> Requirement: Only the records, exactly as written, belong in the answer; pictures do not.

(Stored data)
────────────────

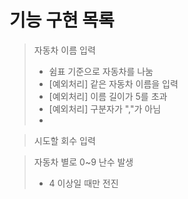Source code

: 기능 구현 목록
============
> 자동차 이름 입력
> + 쉼표 기준으로 자동차를 나눔
> + [예외처리] 같은 자동차 이름을 입력
> + [예외처리] 이름 길이가 5를 초과
> + [예외처리] 구분자가 ","가 아님
> + 

> 시도할 회수 입력

> 자동차 별로 0~9 난수 발생
> + 4 이상일 때만 전진
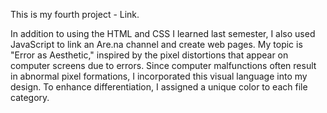This is my fourth project - Link.

In addition to using the HTML and CSS I learned last semester, I also used JavaScript to link an Are.na channel and create web pages. My topic is "Error as Aesthetic," inspired by the pixel distortions that appear on computer screens due to errors. Since computer malfunctions often result in abnormal pixel formations, I incorporated this visual language into my design. To enhance differentiation, I assigned a unique color to each file category.

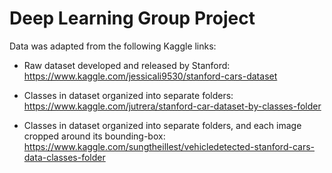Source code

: # Deep Learning Group Project
Data was adapted from the following Kaggle links:

- Raw dataset developed and released by Stanford: https://www.kaggle.com/jessicali9530/stanford-cars-dataset

- Classes in dataset organized into separate folders: https://www.kaggle.com/jutrera/stanford-car-dataset-by-classes-folder

- Classes in dataset organized into separate folders, and each image cropped around its bounding-box: https://www.kaggle.com/sungtheillest/vehicledetected-stanford-cars-data-classes-folder
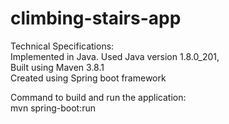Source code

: # climbing-stairs-app

Technical Specifications: <br />
Implemented in Java. Used Java version 1.8.0_201,<br />
Built using Maven 3.8.1<br />
Created using Spring boot framework<br />

Command to build and run the application:<br />
	mvn spring-boot:run <br />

────────────────

> Reply to the task:
Source code

: 기능 구현 목록
============
> 자동차 이름 입력
> + 쉼표 기준으로 자동차를 나눔
> + [예외처리] 같은 자동차 이름을 입력
> + [예외처리] 이름 길이가 5를 초과
> + [예외처리] 구분자가 ","가 아님
> + 

> 시도할 회수 입력

> 자동차 별로 0~9 난수 발생
> + 4 이상일 때만 전진
This is my fourth project - Link.

In addition to using the HTML and CSS I learned last semester, I also used JavaScript to link an Are.na channel and create web pages. My topic is "Error as Aesthetic," inspired by the pixel distortions that appear on computer screens due to errors. Since computer malfunctions often result in abnormal pixel formations, I incorporated this visual language into my design. To enhance differentiation, I assigned a unique color to each file category.

Source code

: # Deep Learning Group Project
Data was adapted from the following Kaggle links:

- Raw dataset developed and released by Stanford: https://www.kaggle.com/jessicali9530/stanford-cars-dataset

- Classes in dataset organized into separate folders: https://www.kaggle.com/jutrera/stanford-car-dataset-by-classes-folder

- Classes in dataset organized into separate folders, and each image cropped around its bounding-box: https://www.kaggle.com/sungtheillest/vehicledetected-stanford-cars-data-classes-folder
Source code

: # climbing-stairs-app

Technical Specifications: <br />
Implemented in Java. Used Java version 1.8.0_201,<br />
Built using Maven 3.8.1<br />
Created using Spring boot framework<br />

Command to build and run the application:<br />
	mvn spring-boot:run <br />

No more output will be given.